§ **Problem details**
An exact reproduction of the listing, minus the pictures, is the required output.
:: Records supplied
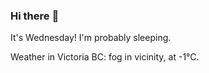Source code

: ### Hi there :wave:

It's Wednesday! I'm probably sleeping.

Weather in Victoria BC: fog in vicinity, at -1°C.
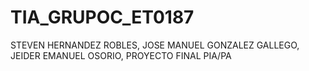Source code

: # TIA_GRUPOC_ET0187
STEVEN HERNANDEZ ROBLES, JOSE MANUEL GONZALEZ GALLEGO, JEIDER EMANUEL OSORIO, PROYECTO FINAL PIA/PA
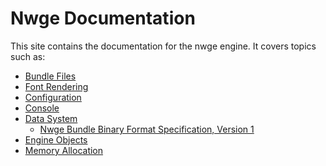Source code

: # Nwge Documentation

This site contains the documentation for the nwge engine. It covers topics such
as:

* [Bundle Files](BUNDLE)
* [Font Rendering](CFN)
* [Configuration](CONFIG)
* [Console](CONSOLE)
* [Data System](DATA)
  * [Nwge Bundle Binary Format Specification, Version 1](BUNDLEv1)
* [Engine Objects](ENGINEOBJECTS)
* [Memory Allocation](MEMORY)

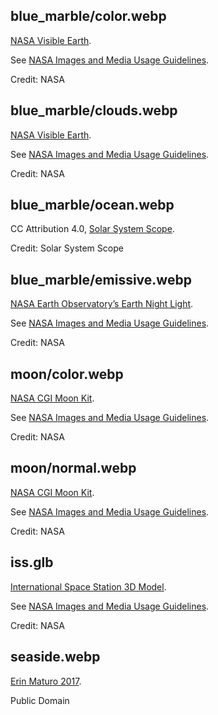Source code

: ## blue_marble/color.webp

[NASA Visible Earth](https://visibleearth.nasa.gov/collection/1484/blue-marble).

See [NASA Images and Media Usage Guidelines](https://www.nasa.gov/nasa-brand-center/images-and-media/).

Credit: NASA

## blue_marble/clouds.webp

[NASA Visible Earth](https://visibleearth.nasa.gov/collection/1484/blue-marble).

See [NASA Images and Media Usage Guidelines](https://www.nasa.gov/nasa-brand-center/images-and-media/).

Credit: NASA

## blue_marble/ocean.webp

CC Attribution 4.0, [Solar System Scope](https://www.solarsystemscope.com/textures/).

Credit: Solar System Scope

## blue_marble/emissive.webp

[NASA Earth Observatory’s Earth Night Light](https://earthobservatory.nasa.gov/features/NightLights).

See [NASA Images and Media Usage Guidelines](https://www.nasa.gov/nasa-brand-center/images-and-media/).

Credit: NASA

## moon/color.webp

[NASA CGI Moon Kit](https://svs.gsfc.nasa.gov/4720/).

See [NASA Images and Media Usage Guidelines](https://www.nasa.gov/nasa-brand-center/images-and-media/).

Credit: NASA

## moon/normal.webp

[NASA CGI Moon Kit](https://svs.gsfc.nasa.gov/4720/).

See [NASA Images and Media Usage Guidelines](https://www.nasa.gov/nasa-brand-center/images-and-media/).

Credit: NASA

## iss.glb

[International Space Station 3D Model](https://science.nasa.gov/resource/international-space-station-3d-model/).

See [NASA Images and Media Usage Guidelines](https://www.nasa.gov/nasa-brand-center/images-and-media/).

Credit: NASA

## seaside.webp

[Erin Maturo 2017](https://commons.wikimedia.org/wiki/File:Erin_Maturo_2017_(Unsplash).jpg).

Public Domain

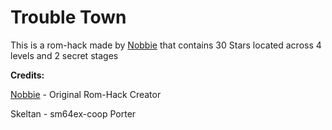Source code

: # Trouble Town

This is a rom-hack made by [Nobbie](https://romhacking.com/user/Nobbie) that contains 30 Stars located across 4 levels and 2 secret stages

**Credits:**

[Nobbie](https://romhacking.com/user/Nobbie) - Original Rom-Hack Creator

Skeltan - sm64ex-coop Porter
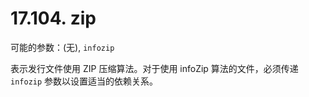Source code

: # 17.104. zip

可能的参数：(无), `infozip`

表示发行文件使用 ZIP 压缩算法。对于使用 infoZip 算法的文件，必须传递 `infozip` 参数以设置适当的依赖关系。

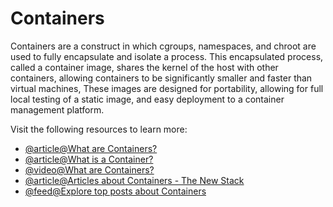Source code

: # Containers

Containers are a construct in which cgroups, namespaces, and chroot are used to fully encapsulate and isolate a process. This encapsulated process, called a container image, shares the kernel of the host with other containers, allowing containers to be significantly smaller and faster than virtual machines, These images are designed for portability, allowing for full local testing of a static image, and easy deployment to a container management platform.

Visit the following resources to learn more:

- [@article@What are Containers?](https://cloud.google.com/learn/what-are-containers)
- [@article@What is a Container?](https://www.docker.com/resources/what-container/)
- [@video@What are Containers?](https://www.youtube.com/playlist?list=PLawsLZMfND4nz-WDBZIj8-nbzGFD4S9oz)
- [@article@Articles about Containers - The New Stack](https://thenewstack.io/category/containers/)
- [@feed@Explore top posts about Containers](https://app.daily.dev/tags/containers?ref=roadmapsh)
::::
§ **Task answer**
Source code

: ### Hi there :wave:

It's Wednesday! I'm probably sleeping.

Weather in Victoria BC: fog in vicinity, at -1°C.
Source code

: # TIA_GRUPOC_ET0187
STEVEN HERNANDEZ ROBLES, JOSE MANUEL GONZALEZ GALLEGO, JEIDER EMANUEL OSORIO, PROYECTO FINAL PIA/PA
Source code

: # Nwge Documentation

This site contains the documentation for the nwge engine. It covers topics such
as:

* [Bundle Files](BUNDLE)
* [Font Rendering](CFN)
* [Configuration](CONFIG)
* [Console](CONSOLE)
* [Data System](DATA)
  * [Nwge Bundle Binary Format Specification, Version 1](BUNDLEv1)
* [Engine Objects](ENGINEOBJECTS)
* [Memory Allocation](MEMORY)

Source code

: ## blue_marble/color.webp

[NASA Visible Earth](https://visibleearth.nasa.gov/collection/1484/blue-marble).

See [NASA Images and Media Usage Guidelines](https://www.nasa.gov/nasa-brand-center/images-and-media/).

Credit: NASA

## blue_marble/clouds.webp

[NASA Visible Earth](https://visibleearth.nasa.gov/collection/1484/blue-marble).

See [NASA Images and Media Usage Guidelines](https://www.nasa.gov/nasa-brand-center/images-and-media/).

Credit: NASA

## blue_marble/ocean.webp

CC Attribution 4.0, [Solar System Scope](https://www.solarsystemscope.com/textures/).

Credit: Solar System Scope

## blue_marble/emissive.webp

[NASA Earth Observatory’s Earth Night Light](https://earthobservatory.nasa.gov/features/NightLights).

See [NASA Images and Media Usage Guidelines](https://www.nasa.gov/nasa-brand-center/images-and-media/).

Credit: NASA

## moon/color.webp

[NASA CGI Moon Kit](https://svs.gsfc.nasa.gov/4720/).

See [NASA Images and Media Usage Guidelines](https://www.nasa.gov/nasa-brand-center/images-and-media/).

Credit: NASA

## moon/normal.webp

[NASA CGI Moon Kit](https://svs.gsfc.nasa.gov/4720/).

See [NASA Images and Media Usage Guidelines](https://www.nasa.gov/nasa-brand-center/images-and-media/).

Credit: NASA

## iss.glb

[International Space Station 3D Model](https://science.nasa.gov/resource/international-space-station-3d-model/).

See [NASA Images and Media Usage Guidelines](https://www.nasa.gov/nasa-brand-center/images-and-media/).

Credit: NASA

## seaside.webp

[Erin Maturo 2017](https://commons.wikimedia.org/wiki/File:Erin_Maturo_2017_(Unsplash).jpg).

Public Domain

Source code

: # Trouble Town

This is a rom-hack made by [Nobbie](https://romhacking.com/user/Nobbie) that contains 30 Stars located across 4 levels and 2 secret stages

**Credits:**

[Nobbie](https://romhacking.com/user/Nobbie) - Original Rom-Hack Creator

Skeltan - sm64ex-coop Porter
Source code

: # 17.104. zip

可能的参数：(无), `infozip`

表示发行文件使用 ZIP 压缩算法。对于使用 infoZip 算法的文件，必须传递 `infozip` 参数以设置适当的依赖关系。

Source code

: # Containers

Containers are a construct in which cgroups, namespaces, and chroot are used to fully encapsulate and isolate a process. This encapsulated process, called a container image, shares the kernel of the host with other containers, allowing containers to be significantly smaller and faster than virtual machines, These images are designed for portability, allowing for full local testing of a static image, and easy deployment to a container management platform.

Visit the following resources to learn more:

- [@article@What are Containers?](https://cloud.google.com/learn/what-are-containers)
- [@article@What is a Container?](https://www.docker.com/resources/what-container/)
- [@video@What are Containers?](https://www.youtube.com/playlist?list=PLawsLZMfND4nz-WDBZIj8-nbzGFD4S9oz)
- [@article@Articles about Containers - The New Stack](https://thenewstack.io/category/containers/)
- [@feed@Explore top posts about Containers](https://app.daily.dev/tags/containers?ref=roadmapsh)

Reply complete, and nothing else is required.